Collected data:
>>>>>
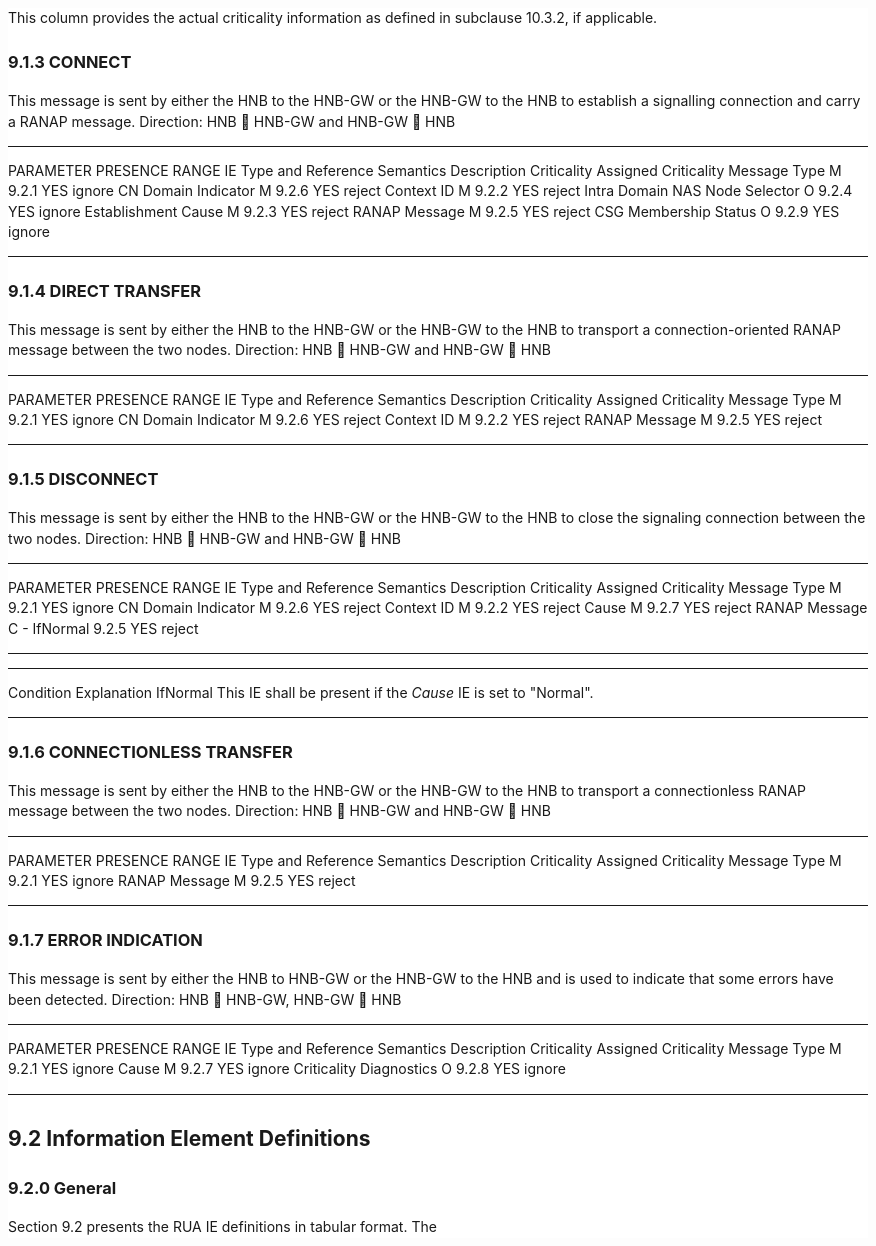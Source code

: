 This column provides the actual criticality information as defined in
subclause 10.3.2, if applicable.
### 9.1.3 CONNECT
This message is sent by either the HNB to the HNB-GW or the HNB-GW to the HNB
to establish a signalling connection and carry a RANAP message.
Direction: HNB  HNB-GW and HNB-GW  HNB
* * *
PARAMETER PRESENCE RANGE IE Type and Reference Semantics Description
Criticality Assigned Criticality Message Type M 9.2.1 YES ignore CN Domain
Indicator M 9.2.6 YES reject Context ID M 9.2.2 YES reject Intra Domain NAS
Node Selector O 9.2.4 YES ignore Establishment Cause M 9.2.3 YES reject RANAP
Message M 9.2.5 YES reject CSG Membership Status O 9.2.9 YES ignore
* * *
### 9.1.4 DIRECT TRANSFER
This message is sent by either the HNB to the HNB-GW or the HNB-GW to the HNB
to transport a connection-oriented RANAP message between the two nodes.
Direction: HNB  HNB-GW and HNB-GW  HNB
* * *
PARAMETER PRESENCE RANGE IE Type and Reference Semantics Description
Criticality Assigned Criticality Message Type M 9.2.1 YES ignore CN Domain
Indicator M 9.2.6 YES reject Context ID M 9.2.2 YES reject RANAP Message M
9.2.5 YES reject
* * *
### 9.1.5 DISCONNECT
This message is sent by either the HNB to the HNB-GW or the HNB-GW to the HNB
to close the signaling connection between the two nodes.
Direction: HNB  HNB-GW and HNB-GW  HNB
* * *
PARAMETER PRESENCE RANGE IE Type and Reference Semantics Description
Criticality Assigned Criticality Message Type M 9.2.1 YES ignore CN Domain
Indicator M 9.2.6 YES reject Context ID M 9.2.2 YES reject Cause M 9.2.7 YES
reject RANAP Message C - IfNormal 9.2.5 YES reject
* * *
* * *
Condition Explanation IfNormal This IE shall be present if the _Cause_ IE is
set to \"Normal\".
* * *
### 9.1.6 CONNECTIONLESS TRANSFER
This message is sent by either the HNB to the HNB-GW or the HNB-GW to the HNB
to transport a connectionless RANAP message between the two nodes.
Direction: HNB  HNB-GW and HNB-GW  HNB
* * *
PARAMETER PRESENCE RANGE IE Type and Reference Semantics Description
Criticality Assigned Criticality Message Type M 9.2.1 YES ignore RANAP Message
M 9.2.5 YES reject
* * *
### 9.1.7 ERROR INDICATION
This message is sent by either the HNB to HNB-GW or the HNB-GW to the HNB and
is used to indicate that some errors have been detected.
Direction: HNB  HNB-GW, HNB-GW  HNB
* * *
PARAMETER PRESENCE RANGE IE Type and Reference Semantics Description
Criticality Assigned Criticality Message Type M 9.2.1 YES ignore Cause M 9.2.7
YES ignore Criticality Diagnostics O 9.2.8 YES ignore
* * *
## 9.2 Information Element Definitions
### 9.2.0 General
Section 9.2 presents the RUA IE definitions in tabular format. The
<<<<<
Task description: Repeat, word for word, each of the records, omitting any image they hold.

Solution to this exercise:
Source code

: This column provides the actual criticality information as defined in
subclause 10.3.2, if applicable.
### 9.1.3 CONNECT
This message is sent by either the HNB to the HNB-GW or the HNB-GW to the HNB
to establish a signalling connection and carry a RANAP message.
Direction: HNB  HNB-GW and HNB-GW  HNB
* * *
PARAMETER PRESENCE RANGE IE Type and Reference Semantics Description
Criticality Assigned Criticality Message Type M 9.2.1 YES ignore CN Domain
Indicator M 9.2.6 YES reject Context ID M 9.2.2 YES reject Intra Domain NAS
Node Selector O 9.2.4 YES ignore Establishment Cause M 9.2.3 YES reject RANAP
Message M 9.2.5 YES reject CSG Membership Status O 9.2.9 YES ignore
* * *
### 9.1.4 DIRECT TRANSFER
This message is sent by either the HNB to the HNB-GW or the HNB-GW to the HNB
to transport a connection-oriented RANAP message between the two nodes.
Direction: HNB  HNB-GW and HNB-GW  HNB
* * *
PARAMETER PRESENCE RANGE IE Type and Reference Semantics Description
Criticality Assigned Criticality Message Type M 9.2.1 YES ignore CN Domain
Indicator M 9.2.6 YES reject Context ID M 9.2.2 YES reject RANAP Message M
9.2.5 YES reject
* * *
### 9.1.5 DISCONNECT
This message is sent by either the HNB to the HNB-GW or the HNB-GW to the HNB
to close the signaling connection between the two nodes.
Direction: HNB  HNB-GW and HNB-GW  HNB
* * *
PARAMETER PRESENCE RANGE IE Type and Reference Semantics Description
Criticality Assigned Criticality Message Type M 9.2.1 YES ignore CN Domain
Indicator M 9.2.6 YES reject Context ID M 9.2.2 YES reject Cause M 9.2.7 YES
reject RANAP Message C - IfNormal 9.2.5 YES reject
* * *
* * *
Condition Explanation IfNormal This IE shall be present if the _Cause_ IE is
set to \"Normal\".
* * *
### 9.1.6 CONNECTIONLESS TRANSFER
This message is sent by either the HNB to the HNB-GW or the HNB-GW to the HNB
to transport a connectionless RANAP message between the two nodes.
Direction: HNB  HNB-GW and HNB-GW  HNB
* * *
PARAMETER PRESENCE RANGE IE Type and Reference Semantics Description
Criticality Assigned Criticality Message Type M 9.2.1 YES ignore RANAP Message
M 9.2.5 YES reject
* * *
### 9.1.7 ERROR INDICATION
This message is sent by either the HNB to HNB-GW or the HNB-GW to the HNB and
is used to indicate that some errors have been detected.
Direction: HNB  HNB-GW, HNB-GW  HNB
* * *
PARAMETER PRESENCE RANGE IE Type and Reference Semantics Description
Criticality Assigned Criticality Message Type M 9.2.1 YES ignore Cause M 9.2.7
YES ignore Criticality Diagnostics O 9.2.8 YES ignore
* * *
## 9.2 Information Element Definitions
### 9.2.0 General
Section 9.2 presents the RUA IE definitions in tabular format. The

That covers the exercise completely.